=== INSTRUCTIONS FOR THE TASK ===
Every record below should be copied exactly, with the pictures left out.

=== WORKING DATA ===

————

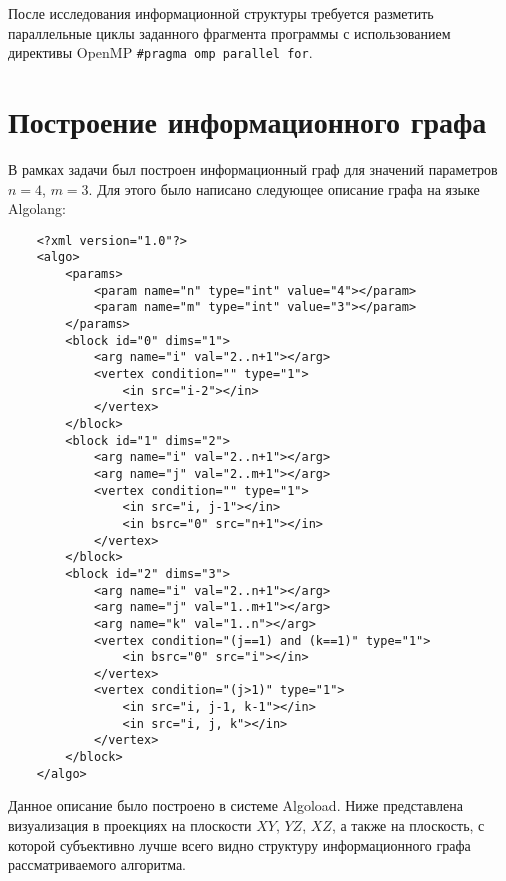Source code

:     После исследования информационной структуры требуется разметить параллельные циклы заданного фрагмента программы с использованием директивы OpenMP \texttt{\#pragma omp parallel for}.

    
    \section{Построение информационного графа}
    В рамках задачи был построен информационный граф для значений параметров $n=4$, $m=3$.
    Для этого было написано следующее описание графа на языке Algolang:
    \begin{verbatim}
    <?xml version="1.0"?>
    <algo>
        <params>
            <param name="n" type="int" value="4"></param>
            <param name="m" type="int" value="3"></param>
        </params>
        <block id="0" dims="1">
            <arg name="i" val="2..n+1"></arg>
            <vertex condition="" type="1">
                <in src="i-2"></in>
            </vertex>
        </block>
        <block id="1" dims="2">
            <arg name="i" val="2..n+1"></arg>
            <arg name="j" val="2..m+1"></arg>
            <vertex condition="" type="1">
                <in src="i, j-1"></in>
                <in bsrc="0" src="n+1"></in>
            </vertex>
        </block>
        <block id="2" dims="3">
            <arg name="i" val="2..n+1"></arg>
            <arg name="j" val="1..m+1"></arg>
            <arg name="k" val="1..n"></arg>
            <vertex condition="(j==1) and (k==1)" type="1">
                <in bsrc="0" src="i"></in>
            </vertex>
            <vertex condition="(j>1)" type="1">
                <in src="i, j-1, k-1"></in>
                <in src="i, j, k"></in>
            </vertex>
        </block>
    </algo>
    \end{verbatim}

    Данное описание было построено в системе Algoload.
    Ниже представлена визуализация в проекциях на плоскости $XY$, $YZ$, $XZ$, а также на плоскость, с которой субъективно лучше всего видно структуру информационного графа рассматриваемого алгоритма.

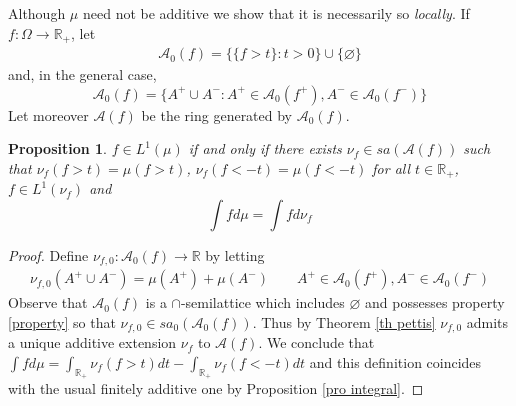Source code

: \documentclass[11pt]{amsart}
\theoremstyle{plain}
\newtheorem{proposition}{Proposition}
\begin{document}
Although $\mu$ need not be additive we show that it is necessarily so \textit{locally}.
If $f:\Omega\to{\mathbb{R}}_+$, let 
\begin{align}
\label{A+(f)}
{\mathscr{A}}_0(f)=\{\{f>t\}:t>0\}\cup\{{\varnothing}\}
\end{align}
and, in the general case,
\begin{equation}
\label{A0(f)}
{\mathscr{A}}_0(f)=\{A^+\cup A^-:A^+\in{\mathscr{A}}_0(f^+),A^-\in{\mathscr{A}}_0(f^-)\}
\end{equation}
Let moreover
${\mathscr{A}}(f)$ be the ring generated by ${\mathscr{A}}_0(f)$. 

\begin{proposition}
\label{pro local}
$f\in L^1(\mu)$ if and only if there exists $\nu_f\in sa({\mathscr{A}}(f))$ such that 
$\nu_f(f>t)=\mu(f>t)$, $\nu_f(f<-t)=\mu(f<-t)$ for all $t\in{\mathbb{R}}_+$, $f\in L^1(\nu_f)$
and
\begin{equation}
\int fd\mu=\int fd\nu_f
\end{equation}
\end{proposition}

\begin{proof}
Define 
$\nu_{f,0}:{\mathscr{A}}_0(f)\to{\mathbb{R}}$ by letting
\begin{align*}
\nu_{f,0}(A^+\cup A^-)=\mu(A^+)+\mu(A^-)
\qquad A^+\in{\mathscr{A}}_0(f^+),A^-\in{\mathscr{A}}_0(f^-)
\end{align*}
Observe that ${\mathscr{A}}_0(f)$ is a $\cap$-semilattice which includes ${\varnothing}$ and possesses 
property \eqref{property} so that $\nu_{f,0}\in sa_0({\mathscr{A}}_0(f))$. Thus by Theorem 
\ref{th pettis} $\nu_{f,0}$ admits a unique additive extension $\nu_f$ to ${\mathscr{A}}(f)$. 
We conclude that $\int fd\mu=\int_{{\mathbb{R}}_+}\nu_f(f>t)dt-\int_{{\mathbb{R}}_+}\nu_f(f<-t)dt$ and 
this definition coincides with the usual finitely additive one by Proposition \ref{pro integral}.
\end{proof}
\end{document}
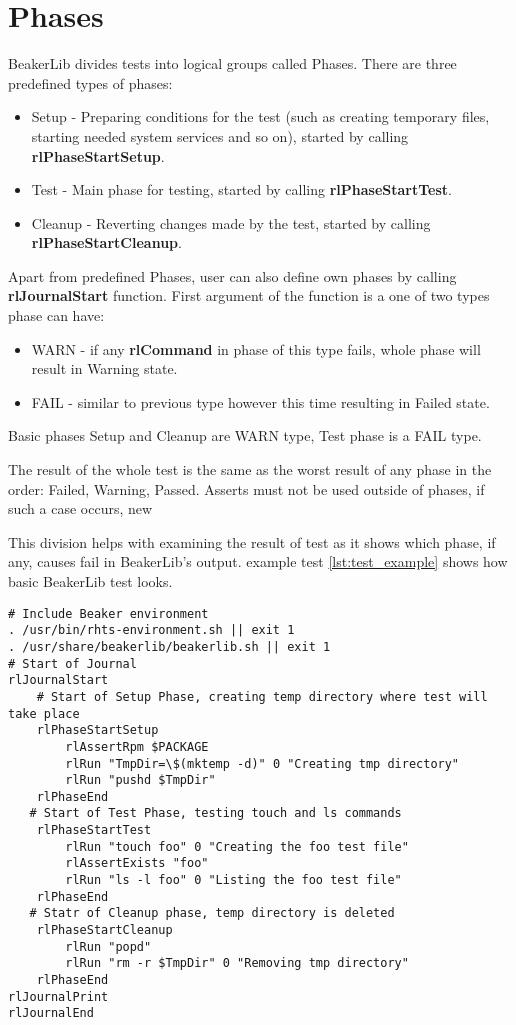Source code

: \section{Phases}
BeakerLib divides tests into logical groups called Phases. There are three predefined types of phases:
\begin{itemize}
\item Setup - Preparing conditions for the test (such as creating temporary files, starting needed system services and so on), started by calling \textbf{rlPhaseStartSetup}.
\item Test - Main phase for testing, started by calling \textbf{rlPhaseStartTest}.
\item Cleanup - Reverting changes made by the test, started by calling \mbox{\textbf{rlPhaseStartCleanup}}.
\end{itemize}

Apart from predefined Phases, user can also define own phases by calling \textbf{rlJournalStart} function. First argument of the function is a one of two types phase can have:

\begin{itemize}
\item WARN - if any \textbf{rlCommand} in phase of this type fails, whole phase will result in Warning state.
\item FAIL - similar to previous type however this time resulting in Failed state.
\end{itemize}

Basic phases Setup and Cleanup are WARN type, Test phase is a FAIL type.

The result of the whole test is the same as the worst result of any phase in the order: Failed, Warning, Passed.
Asserts must not be used outside of phases, if such a case occurs, new  

This division helps with examining the result of test as it shows which phase, if any, causes fail in BeakerLib's output. 
example test \ref{lst:test_example} shows how basic BeakerLib test looks.
\\
\begin{lstlisting}[style=beakerlib_bash,caption={BeakerLib basic test example},label={lst:test_example}]
# Include Beaker environment
. /usr/bin/rhts-environment.sh || exit 1
. /usr/share/beakerlib/beakerlib.sh || exit 1
# Start of Journal
rlJournalStart
    # Start of Setup Phase, creating temp directory where test will take place 
    rlPhaseStartSetup
        rlAssertRpm $PACKAGE
        rlRun "TmpDir=\$(mktemp -d)" 0 "Creating tmp directory"
        rlRun "pushd $TmpDir"
    rlPhaseEnd
   # Start of Test Phase, testing touch and ls commands
    rlPhaseStartTest
        rlRun "touch foo" 0 "Creating the foo test file"
        rlAssertExists "foo"
        rlRun "ls -l foo" 0 "Listing the foo test file"
    rlPhaseEnd
   # Statr of Cleanup phase, temp directory is deleted
    rlPhaseStartCleanup
        rlRun "popd"
        rlRun "rm -r $TmpDir" 0 "Removing tmp directory"
    rlPhaseEnd
rlJournalPrint
rlJournalEnd
\end{lstlisting}

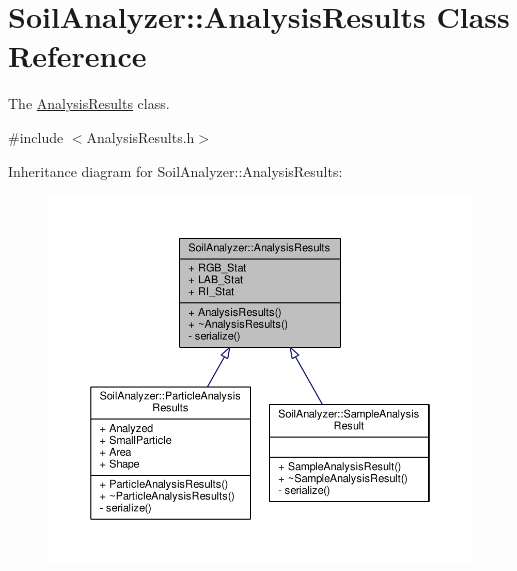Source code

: \hypertarget{class_soil_analyzer_1_1_analysis_results}{}\section{Soil\+Analyzer\+:\+:Analysis\+Results Class Reference}
\label{class_soil_analyzer_1_1_analysis_results}


The \hyperlink{class_soil_analyzer_1_1_analysis_results}{Analysis\+Results} class.  




{\ttfamily \#include $<$Analysis\+Results.\+h$>$}



Inheritance diagram for Soil\+Analyzer\+:\+:Analysis\+Results\+:\nopagebreak
\begin{figure}[H]
\begin{center}
\leavevmode
\includegraphics[width=350pt]{class_soil_analyzer_1_1_analysis_results__inherit__graph}
\end{center}
\end{figure}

————

=== TASK OUTPUT ===
Source code

:     После исследования информационной структуры требуется разметить параллельные циклы заданного фрагмента программы с использованием директивы OpenMP \texttt{\#pragma omp parallel for}.

    
    \section{Построение информационного графа}
    В рамках задачи был построен информационный граф для значений параметров $n=4$, $m=3$.
    Для этого было написано следующее описание графа на языке Algolang:
    \begin{verbatim}
    <?xml version="1.0"?>
    <algo>
        <params>
            <param name="n" type="int" value="4"></param>
            <param name="m" type="int" value="3"></param>
        </params>
        <block id="0" dims="1">
            <arg name="i" val="2..n+1"></arg>
            <vertex condition="" type="1">
                <in src="i-2"></in>
            </vertex>
        </block>
        <block id="1" dims="2">
            <arg name="i" val="2..n+1"></arg>
            <arg name="j" val="2..m+1"></arg>
            <vertex condition="" type="1">
                <in src="i, j-1"></in>
                <in bsrc="0" src="n+1"></in>
            </vertex>
        </block>
        <block id="2" dims="3">
            <arg name="i" val="2..n+1"></arg>
            <arg name="j" val="1..m+1"></arg>
            <arg name="k" val="1..n"></arg>
            <vertex condition="(j==1) and (k==1)" type="1">
                <in bsrc="0" src="i"></in>
            </vertex>
            <vertex condition="(j>1)" type="1">
                <in src="i, j-1, k-1"></in>
                <in src="i, j, k"></in>
            </vertex>
        </block>
    </algo>
    \end{verbatim}

    Данное описание было построено в системе Algoload.
    Ниже представлена визуализация в проекциях на плоскости $XY$, $YZ$, $XZ$, а также на плоскость, с которой субъективно лучше всего видно структуру информационного графа рассматриваемого алгоритма.

Source code

: \documentclass[11pt]{amsart}
\theoremstyle{plain}
\newtheorem{proposition}{Proposition}
\begin{document}
Although $\mu$ need not be additive we show that it is necessarily so \textit{locally}.
If $f:\Omega\to{\mathbb{R}}_+$, let 
\begin{align}
\label{A+(f)}
{\mathscr{A}}_0(f)=\{\{f>t\}:t>0\}\cup\{{\varnothing}\}
\end{align}
and, in the general case,
\begin{equation}
\label{A0(f)}
{\mathscr{A}}_0(f)=\{A^+\cup A^-:A^+\in{\mathscr{A}}_0(f^+),A^-\in{\mathscr{A}}_0(f^-)\}
\end{equation}
Let moreover
${\mathscr{A}}(f)$ be the ring generated by ${\mathscr{A}}_0(f)$. 

\begin{proposition}
\label{pro local}
$f\in L^1(\mu)$ if and only if there exists $\nu_f\in sa({\mathscr{A}}(f))$ such that 
$\nu_f(f>t)=\mu(f>t)$, $\nu_f(f<-t)=\mu(f<-t)$ for all $t\in{\mathbb{R}}_+$, $f\in L^1(\nu_f)$
and
\begin{equation}
\int fd\mu=\int fd\nu_f
\end{equation}
\end{proposition}

\begin{proof}
Define 
$\nu_{f,0}:{\mathscr{A}}_0(f)\to{\mathbb{R}}$ by letting
\begin{align*}
\nu_{f,0}(A^+\cup A^-)=\mu(A^+)+\mu(A^-)
\qquad A^+\in{\mathscr{A}}_0(f^+),A^-\in{\mathscr{A}}_0(f^-)
\end{align*}
Observe that ${\mathscr{A}}_0(f)$ is a $\cap$-semilattice which includes ${\varnothing}$ and possesses 
property \eqref{property} so that $\nu_{f,0}\in sa_0({\mathscr{A}}_0(f))$. Thus by Theorem 
\ref{th pettis} $\nu_{f,0}$ admits a unique additive extension $\nu_f$ to ${\mathscr{A}}(f)$. 
We conclude that $\int fd\mu=\int_{{\mathbb{R}}_+}\nu_f(f>t)dt-\int_{{\mathbb{R}}_+}\nu_f(f<-t)dt$ and 
this definition coincides with the usual finitely additive one by Proposition \ref{pro integral}.
\end{proof}
\end{document}
Source code

: \section{Phases}
BeakerLib divides tests into logical groups called Phases. There are three predefined types of phases:
\begin{itemize}
\item Setup - Preparing conditions for the test (such as creating temporary files, starting needed system services and so on), started by calling \textbf{rlPhaseStartSetup}.
\item Test - Main phase for testing, started by calling \textbf{rlPhaseStartTest}.
\item Cleanup - Reverting changes made by the test, started by calling \mbox{\textbf{rlPhaseStartCleanup}}.
\end{itemize}

Apart from predefined Phases, user can also define own phases by calling \textbf{rlJournalStart} function. First argument of the function is a one of two types phase can have:

\begin{itemize}
\item WARN - if any \textbf{rlCommand} in phase of this type fails, whole phase will result in Warning state.
\item FAIL - similar to previous type however this time resulting in Failed state.
\end{itemize}

Basic phases Setup and Cleanup are WARN type, Test phase is a FAIL type.

The result of the whole test is the same as the worst result of any phase in the order: Failed, Warning, Passed.
Asserts must not be used outside of phases, if such a case occurs, new  

This division helps with examining the result of test as it shows which phase, if any, causes fail in BeakerLib's output. 
example test \ref{lst:test_example} shows how basic BeakerLib test looks.
\\
\begin{lstlisting}[style=beakerlib_bash,caption={BeakerLib basic test example},label={lst:test_example}]
# Include Beaker environment
. /usr/bin/rhts-environment.sh || exit 1
. /usr/share/beakerlib/beakerlib.sh || exit 1
# Start of Journal
rlJournalStart
    # Start of Setup Phase, creating temp directory where test will take place 
    rlPhaseStartSetup
        rlAssertRpm $PACKAGE
        rlRun "TmpDir=\$(mktemp -d)" 0 "Creating tmp directory"
        rlRun "pushd $TmpDir"
    rlPhaseEnd
   # Start of Test Phase, testing touch and ls commands
    rlPhaseStartTest
        rlRun "touch foo" 0 "Creating the foo test file"
        rlAssertExists "foo"
        rlRun "ls -l foo" 0 "Listing the foo test file"
    rlPhaseEnd
   # Statr of Cleanup phase, temp directory is deleted
    rlPhaseStartCleanup
        rlRun "popd"
        rlRun "rm -r $TmpDir" 0 "Removing tmp directory"
    rlPhaseEnd
rlJournalPrint
rlJournalEnd
\end{lstlisting}

Source code

: \hypertarget{class_soil_analyzer_1_1_analysis_results}{}\section{Soil\+Analyzer\+:\+:Analysis\+Results Class Reference}
\label{class_soil_analyzer_1_1_analysis_results}


The \hyperlink{class_soil_analyzer_1_1_analysis_results}{Analysis\+Results} class.  




{\ttfamily \#include $<$Analysis\+Results.\+h$>$}



Inheritance diagram for Soil\+Analyzer\+:\+:Analysis\+Results\+:\nopagebreak
\begin{figure}[H]
\begin{center}
\leavevmode
\includegraphics[width=350pt]{class_soil_analyzer_1_1_analysis_results__inherit__graph}
\end{center}
\end{figure}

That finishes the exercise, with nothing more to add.